(Collected data)
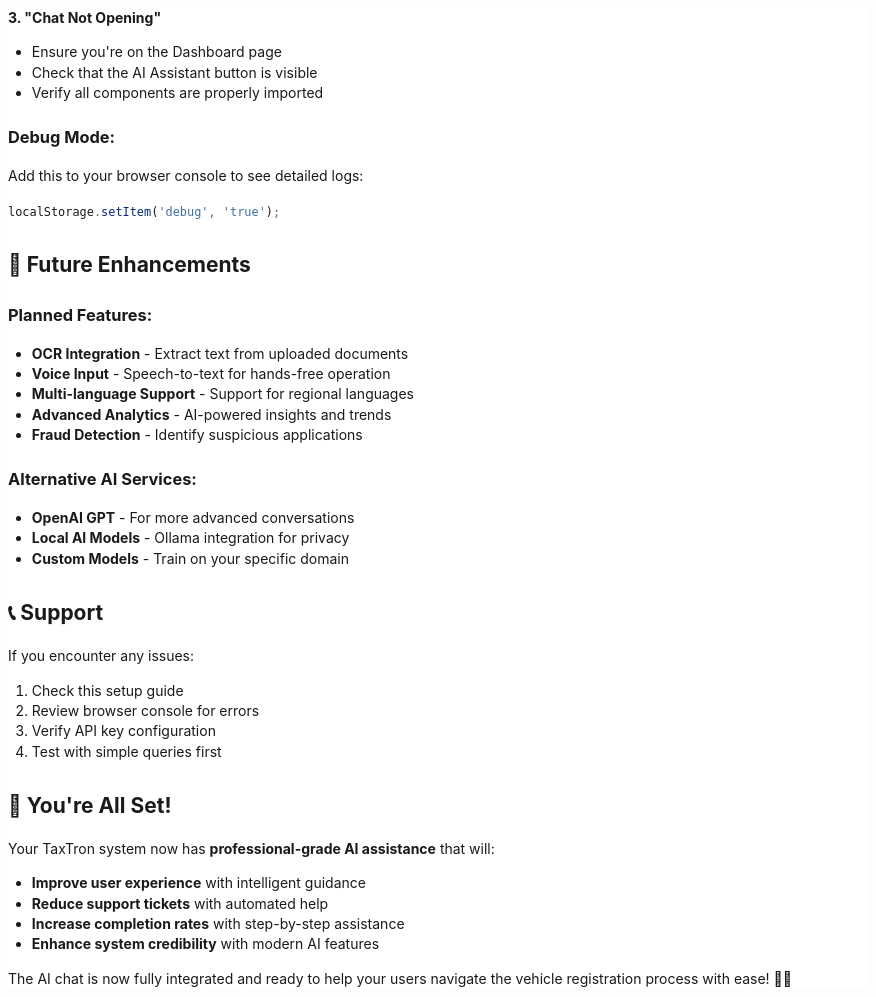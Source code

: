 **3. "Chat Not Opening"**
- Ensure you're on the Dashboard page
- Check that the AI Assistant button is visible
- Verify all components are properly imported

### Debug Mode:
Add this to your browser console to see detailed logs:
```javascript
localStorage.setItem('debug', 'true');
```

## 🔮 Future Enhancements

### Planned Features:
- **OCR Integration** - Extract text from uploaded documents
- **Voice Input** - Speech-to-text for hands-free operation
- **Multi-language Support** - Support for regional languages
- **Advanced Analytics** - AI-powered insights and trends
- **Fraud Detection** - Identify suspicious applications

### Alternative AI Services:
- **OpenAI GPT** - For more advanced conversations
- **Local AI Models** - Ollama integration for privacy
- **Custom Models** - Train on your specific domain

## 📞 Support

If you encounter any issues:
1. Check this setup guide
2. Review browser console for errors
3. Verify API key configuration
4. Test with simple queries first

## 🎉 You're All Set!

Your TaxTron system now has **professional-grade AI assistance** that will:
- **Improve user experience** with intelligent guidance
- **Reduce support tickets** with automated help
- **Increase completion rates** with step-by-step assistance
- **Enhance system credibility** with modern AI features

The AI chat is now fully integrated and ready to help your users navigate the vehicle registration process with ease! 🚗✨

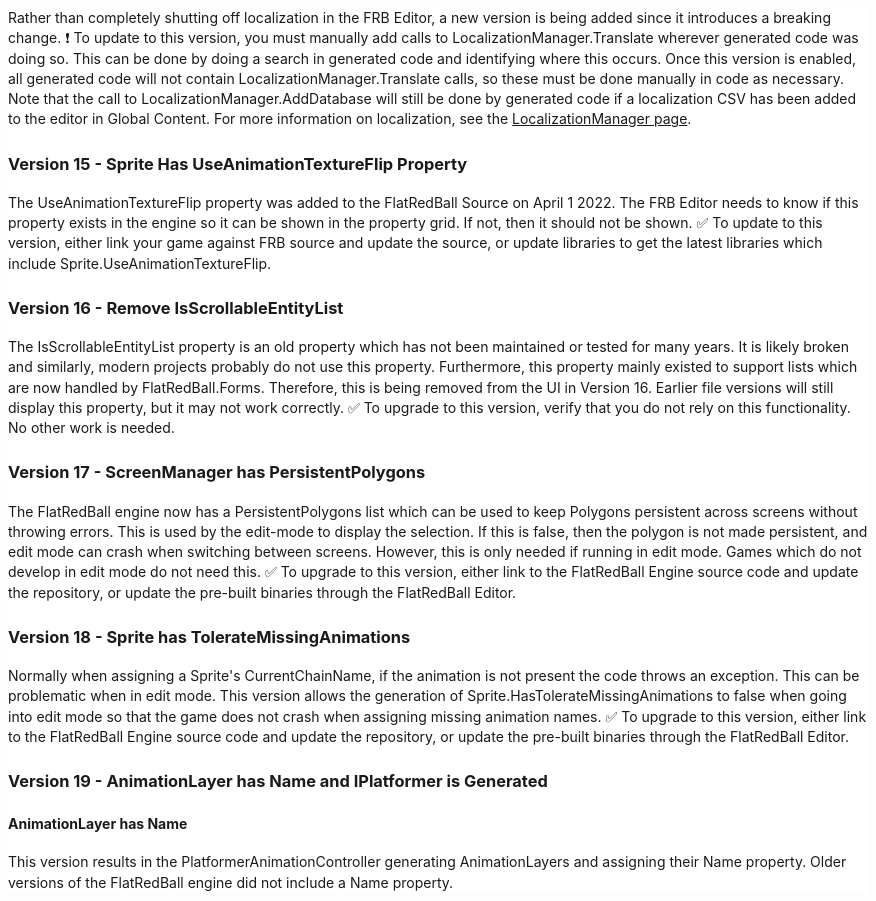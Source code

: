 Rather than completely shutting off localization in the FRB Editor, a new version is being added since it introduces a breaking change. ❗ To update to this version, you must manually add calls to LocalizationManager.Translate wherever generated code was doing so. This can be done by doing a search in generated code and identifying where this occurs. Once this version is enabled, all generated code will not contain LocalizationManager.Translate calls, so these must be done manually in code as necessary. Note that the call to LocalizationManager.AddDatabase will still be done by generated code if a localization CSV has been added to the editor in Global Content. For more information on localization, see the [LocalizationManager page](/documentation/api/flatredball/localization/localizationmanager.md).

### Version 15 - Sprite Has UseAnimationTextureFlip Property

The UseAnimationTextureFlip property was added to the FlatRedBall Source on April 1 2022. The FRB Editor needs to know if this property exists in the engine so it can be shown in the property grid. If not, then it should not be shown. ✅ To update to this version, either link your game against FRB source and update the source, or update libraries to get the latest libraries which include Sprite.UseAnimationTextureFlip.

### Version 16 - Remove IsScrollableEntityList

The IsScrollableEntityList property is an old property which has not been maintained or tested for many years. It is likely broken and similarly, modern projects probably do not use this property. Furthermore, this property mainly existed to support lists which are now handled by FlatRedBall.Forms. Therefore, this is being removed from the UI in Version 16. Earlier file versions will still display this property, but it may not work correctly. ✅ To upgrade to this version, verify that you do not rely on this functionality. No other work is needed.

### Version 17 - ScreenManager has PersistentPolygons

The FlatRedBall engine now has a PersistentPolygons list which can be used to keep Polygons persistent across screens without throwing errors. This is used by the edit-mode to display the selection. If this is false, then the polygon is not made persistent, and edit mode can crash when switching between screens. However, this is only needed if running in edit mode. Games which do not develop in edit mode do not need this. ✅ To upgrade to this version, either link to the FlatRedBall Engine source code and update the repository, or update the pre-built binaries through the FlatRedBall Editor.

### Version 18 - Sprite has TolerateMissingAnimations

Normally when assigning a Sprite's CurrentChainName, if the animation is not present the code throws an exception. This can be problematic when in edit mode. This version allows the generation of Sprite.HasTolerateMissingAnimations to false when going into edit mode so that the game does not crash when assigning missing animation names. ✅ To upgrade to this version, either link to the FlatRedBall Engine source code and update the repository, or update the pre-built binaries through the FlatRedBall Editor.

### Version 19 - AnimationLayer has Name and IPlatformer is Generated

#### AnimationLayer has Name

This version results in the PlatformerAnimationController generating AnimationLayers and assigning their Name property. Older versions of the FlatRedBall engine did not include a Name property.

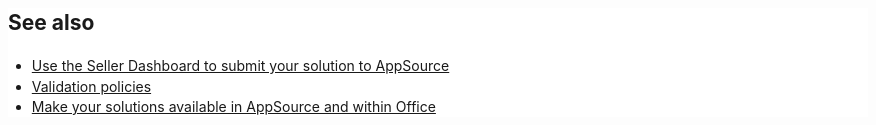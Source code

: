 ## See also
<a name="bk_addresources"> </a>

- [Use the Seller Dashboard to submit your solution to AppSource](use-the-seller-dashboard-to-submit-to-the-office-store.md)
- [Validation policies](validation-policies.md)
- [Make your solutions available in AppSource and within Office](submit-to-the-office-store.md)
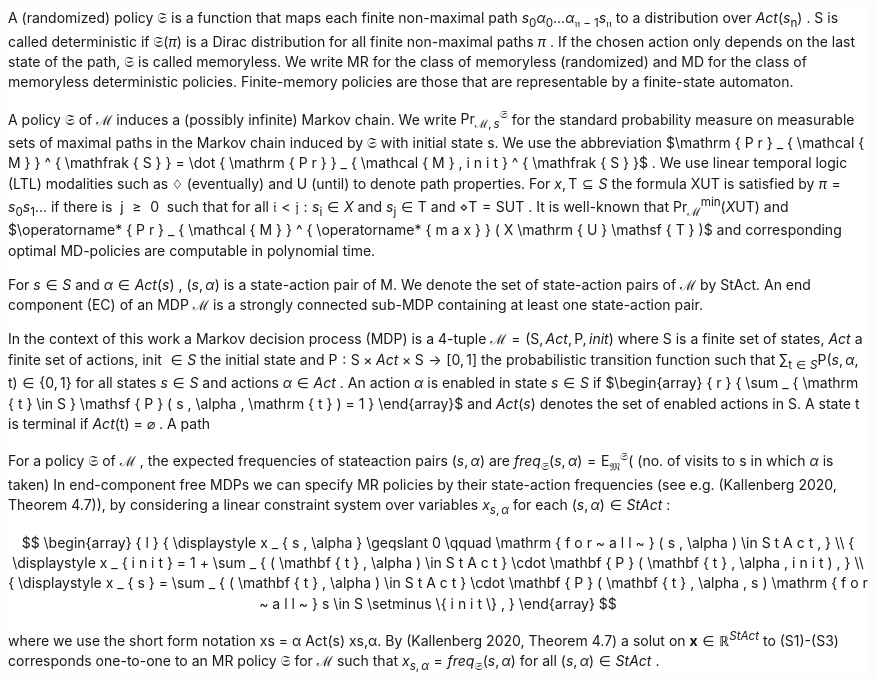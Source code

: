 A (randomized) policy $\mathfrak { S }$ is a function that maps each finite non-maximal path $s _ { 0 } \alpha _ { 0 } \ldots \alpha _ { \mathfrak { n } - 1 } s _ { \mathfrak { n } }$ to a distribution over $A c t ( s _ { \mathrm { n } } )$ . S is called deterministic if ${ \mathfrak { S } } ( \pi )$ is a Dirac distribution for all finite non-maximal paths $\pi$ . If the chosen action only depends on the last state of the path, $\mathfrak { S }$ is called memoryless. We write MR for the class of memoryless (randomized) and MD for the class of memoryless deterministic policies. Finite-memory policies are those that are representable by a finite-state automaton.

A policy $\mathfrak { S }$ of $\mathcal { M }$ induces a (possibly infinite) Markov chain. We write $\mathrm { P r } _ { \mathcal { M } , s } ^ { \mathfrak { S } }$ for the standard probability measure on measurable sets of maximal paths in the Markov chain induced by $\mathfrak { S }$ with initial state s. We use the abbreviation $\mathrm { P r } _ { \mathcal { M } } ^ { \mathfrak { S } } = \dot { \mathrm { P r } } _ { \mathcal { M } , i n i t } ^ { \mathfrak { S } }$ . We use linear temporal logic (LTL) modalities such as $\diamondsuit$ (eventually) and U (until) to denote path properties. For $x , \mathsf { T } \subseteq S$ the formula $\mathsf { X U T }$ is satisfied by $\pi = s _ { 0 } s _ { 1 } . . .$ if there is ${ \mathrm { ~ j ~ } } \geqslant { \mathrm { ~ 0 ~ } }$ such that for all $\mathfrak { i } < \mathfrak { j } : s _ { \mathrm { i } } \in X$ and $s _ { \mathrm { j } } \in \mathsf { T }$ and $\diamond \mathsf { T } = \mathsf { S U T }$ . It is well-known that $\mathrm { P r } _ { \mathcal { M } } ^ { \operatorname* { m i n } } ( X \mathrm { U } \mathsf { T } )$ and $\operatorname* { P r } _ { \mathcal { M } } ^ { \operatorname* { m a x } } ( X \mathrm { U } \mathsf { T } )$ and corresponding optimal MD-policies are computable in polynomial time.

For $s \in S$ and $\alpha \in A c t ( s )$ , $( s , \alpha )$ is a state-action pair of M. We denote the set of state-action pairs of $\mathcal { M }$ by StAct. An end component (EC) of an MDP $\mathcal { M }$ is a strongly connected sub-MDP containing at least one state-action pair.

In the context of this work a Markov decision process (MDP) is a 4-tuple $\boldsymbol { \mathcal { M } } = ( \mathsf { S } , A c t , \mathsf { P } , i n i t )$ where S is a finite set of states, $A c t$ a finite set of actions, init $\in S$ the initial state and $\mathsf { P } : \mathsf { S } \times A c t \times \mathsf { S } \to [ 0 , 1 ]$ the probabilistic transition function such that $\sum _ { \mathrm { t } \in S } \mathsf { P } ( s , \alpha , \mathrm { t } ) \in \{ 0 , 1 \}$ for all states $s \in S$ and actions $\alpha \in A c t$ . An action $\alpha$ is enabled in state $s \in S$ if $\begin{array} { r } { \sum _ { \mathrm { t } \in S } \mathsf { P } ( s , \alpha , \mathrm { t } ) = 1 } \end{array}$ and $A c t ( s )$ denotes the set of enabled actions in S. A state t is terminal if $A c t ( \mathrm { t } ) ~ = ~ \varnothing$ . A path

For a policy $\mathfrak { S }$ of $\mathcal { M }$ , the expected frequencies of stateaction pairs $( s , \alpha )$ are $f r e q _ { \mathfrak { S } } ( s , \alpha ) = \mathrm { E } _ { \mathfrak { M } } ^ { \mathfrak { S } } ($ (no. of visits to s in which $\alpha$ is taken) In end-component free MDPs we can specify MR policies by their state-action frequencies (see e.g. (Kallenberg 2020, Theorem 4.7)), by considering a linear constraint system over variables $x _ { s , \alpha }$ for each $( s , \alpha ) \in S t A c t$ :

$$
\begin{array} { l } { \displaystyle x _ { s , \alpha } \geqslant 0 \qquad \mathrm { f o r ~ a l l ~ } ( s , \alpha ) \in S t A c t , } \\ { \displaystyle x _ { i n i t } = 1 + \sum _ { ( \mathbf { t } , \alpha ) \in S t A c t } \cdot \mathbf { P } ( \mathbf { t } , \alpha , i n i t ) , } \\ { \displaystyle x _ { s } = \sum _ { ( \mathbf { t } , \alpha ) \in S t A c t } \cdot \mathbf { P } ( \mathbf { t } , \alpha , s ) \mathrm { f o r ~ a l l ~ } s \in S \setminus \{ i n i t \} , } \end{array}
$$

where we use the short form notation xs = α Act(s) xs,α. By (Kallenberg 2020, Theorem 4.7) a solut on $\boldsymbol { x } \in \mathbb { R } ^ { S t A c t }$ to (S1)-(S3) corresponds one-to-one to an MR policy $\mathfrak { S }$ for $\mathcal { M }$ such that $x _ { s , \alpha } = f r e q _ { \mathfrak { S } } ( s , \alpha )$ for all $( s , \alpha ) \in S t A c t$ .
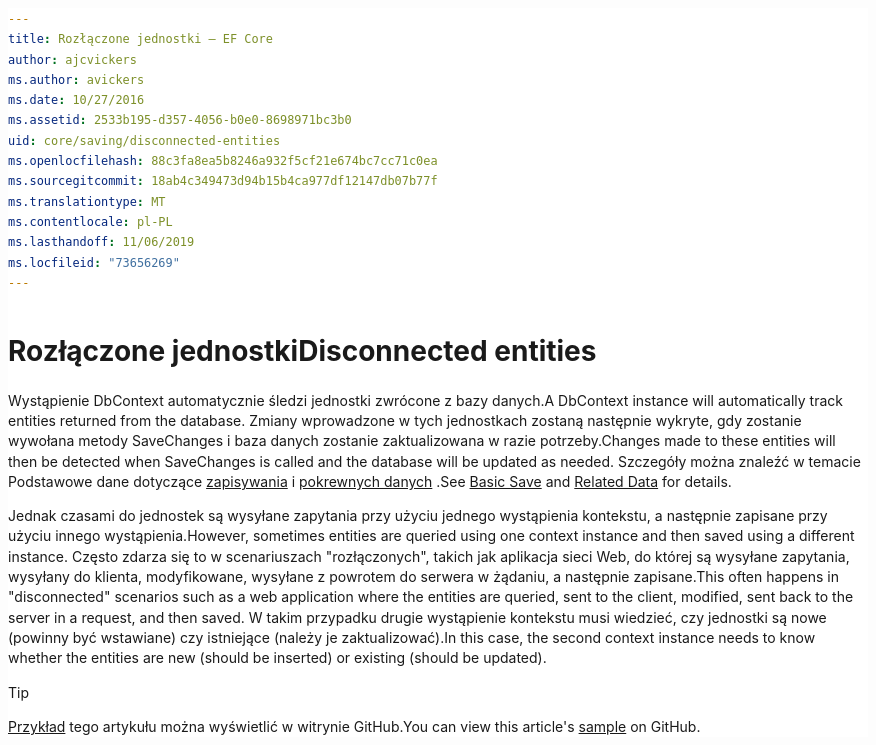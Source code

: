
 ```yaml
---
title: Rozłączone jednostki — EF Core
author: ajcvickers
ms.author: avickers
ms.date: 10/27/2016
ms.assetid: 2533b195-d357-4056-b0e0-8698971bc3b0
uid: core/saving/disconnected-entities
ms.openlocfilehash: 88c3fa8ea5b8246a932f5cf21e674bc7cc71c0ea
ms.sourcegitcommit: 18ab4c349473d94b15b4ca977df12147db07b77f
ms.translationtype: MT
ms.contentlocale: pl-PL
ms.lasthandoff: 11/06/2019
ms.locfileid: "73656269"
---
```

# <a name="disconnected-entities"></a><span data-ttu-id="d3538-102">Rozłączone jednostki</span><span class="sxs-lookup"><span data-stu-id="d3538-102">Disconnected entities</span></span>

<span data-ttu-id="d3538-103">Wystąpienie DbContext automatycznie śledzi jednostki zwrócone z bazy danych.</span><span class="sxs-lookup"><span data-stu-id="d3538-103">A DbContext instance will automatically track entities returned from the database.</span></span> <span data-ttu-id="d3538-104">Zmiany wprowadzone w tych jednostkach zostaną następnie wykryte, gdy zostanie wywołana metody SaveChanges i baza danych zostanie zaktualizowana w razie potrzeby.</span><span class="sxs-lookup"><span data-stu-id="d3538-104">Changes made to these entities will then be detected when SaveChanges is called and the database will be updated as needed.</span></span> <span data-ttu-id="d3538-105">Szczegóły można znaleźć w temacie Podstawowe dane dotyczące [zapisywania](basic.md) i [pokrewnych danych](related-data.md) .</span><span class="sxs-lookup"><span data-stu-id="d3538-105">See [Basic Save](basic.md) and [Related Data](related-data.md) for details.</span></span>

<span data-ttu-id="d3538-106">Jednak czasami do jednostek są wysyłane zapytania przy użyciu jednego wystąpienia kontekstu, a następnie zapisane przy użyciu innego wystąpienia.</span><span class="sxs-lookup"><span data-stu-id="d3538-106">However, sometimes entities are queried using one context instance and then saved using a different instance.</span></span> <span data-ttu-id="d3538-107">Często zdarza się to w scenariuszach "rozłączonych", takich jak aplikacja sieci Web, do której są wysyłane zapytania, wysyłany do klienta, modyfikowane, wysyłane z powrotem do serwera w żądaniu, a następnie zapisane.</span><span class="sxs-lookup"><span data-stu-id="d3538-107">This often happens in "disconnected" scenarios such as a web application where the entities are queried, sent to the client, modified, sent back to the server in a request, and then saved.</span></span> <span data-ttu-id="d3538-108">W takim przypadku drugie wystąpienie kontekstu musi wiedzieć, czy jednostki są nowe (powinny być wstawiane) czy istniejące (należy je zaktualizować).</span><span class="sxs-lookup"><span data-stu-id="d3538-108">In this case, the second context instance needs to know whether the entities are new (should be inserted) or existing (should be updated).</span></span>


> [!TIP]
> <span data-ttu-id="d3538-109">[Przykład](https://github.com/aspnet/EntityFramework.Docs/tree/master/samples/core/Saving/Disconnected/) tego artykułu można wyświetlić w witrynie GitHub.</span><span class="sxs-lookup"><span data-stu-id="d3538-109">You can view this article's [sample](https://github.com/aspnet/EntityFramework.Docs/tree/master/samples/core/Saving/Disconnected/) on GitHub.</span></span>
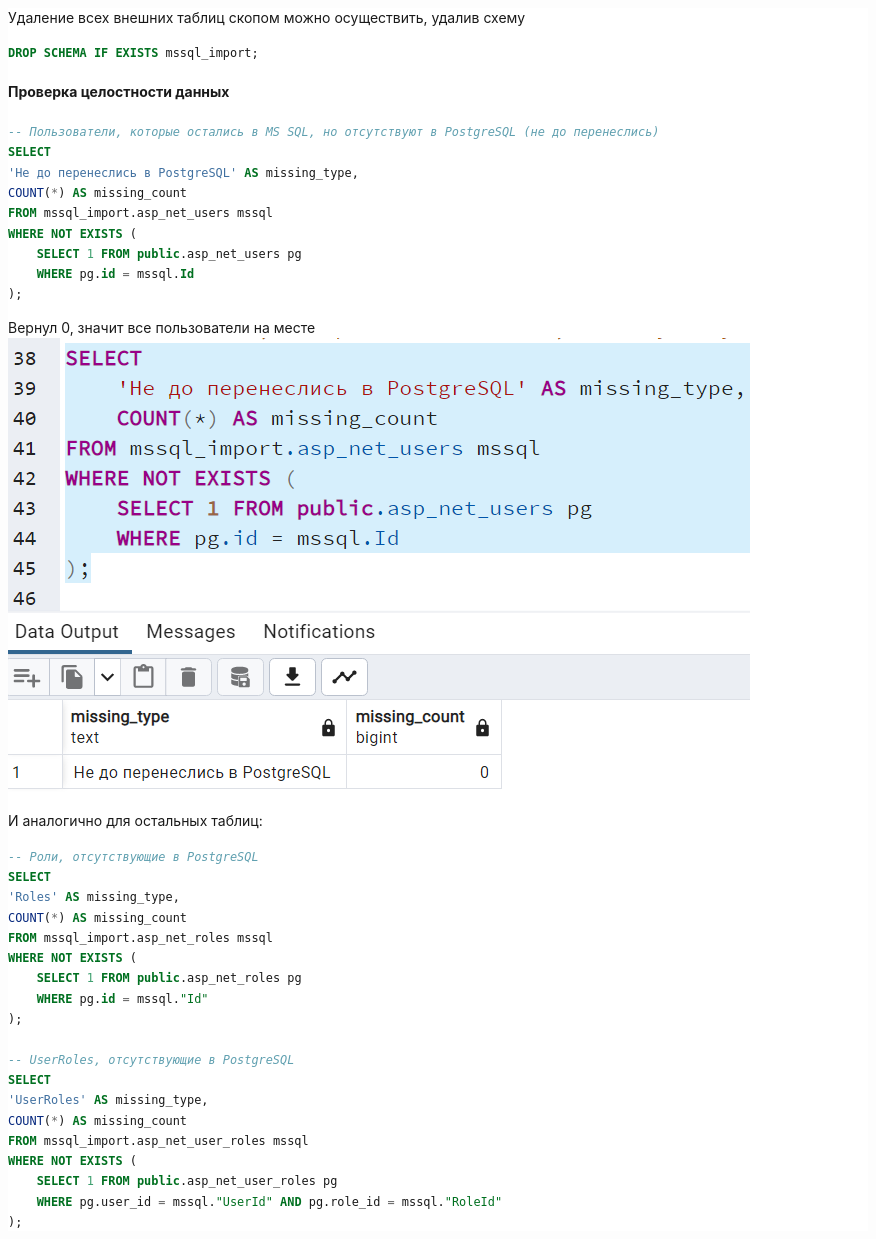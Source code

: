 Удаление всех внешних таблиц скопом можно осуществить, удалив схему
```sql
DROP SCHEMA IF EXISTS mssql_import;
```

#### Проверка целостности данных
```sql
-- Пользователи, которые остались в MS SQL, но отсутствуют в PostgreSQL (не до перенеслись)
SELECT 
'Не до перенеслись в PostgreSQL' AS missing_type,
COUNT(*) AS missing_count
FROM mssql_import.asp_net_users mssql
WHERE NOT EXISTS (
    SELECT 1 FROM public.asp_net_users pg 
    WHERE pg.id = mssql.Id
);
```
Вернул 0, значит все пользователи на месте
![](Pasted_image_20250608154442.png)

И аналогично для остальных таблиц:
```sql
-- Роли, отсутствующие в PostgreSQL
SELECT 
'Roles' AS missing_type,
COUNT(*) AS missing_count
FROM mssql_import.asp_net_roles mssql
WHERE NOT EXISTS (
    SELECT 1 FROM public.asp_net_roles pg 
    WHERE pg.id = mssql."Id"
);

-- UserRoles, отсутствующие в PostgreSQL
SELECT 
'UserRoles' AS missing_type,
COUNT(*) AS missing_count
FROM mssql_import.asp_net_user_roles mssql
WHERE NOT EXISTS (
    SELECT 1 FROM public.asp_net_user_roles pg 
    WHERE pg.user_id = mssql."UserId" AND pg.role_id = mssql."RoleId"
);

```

**WHAT IS NEEDED**
Output, line for line and exactly, the records above from their first line through the one with "Add this to", both ends included, but no pictures.

**TASK RESULT**
Source code

: **3. "Chat Not Opening"**
- Ensure you're on the Dashboard page
- Check that the AI Assistant button is visible
- Verify all components are properly imported

### Debug Mode:
Add this to your browser console to see detailed logs:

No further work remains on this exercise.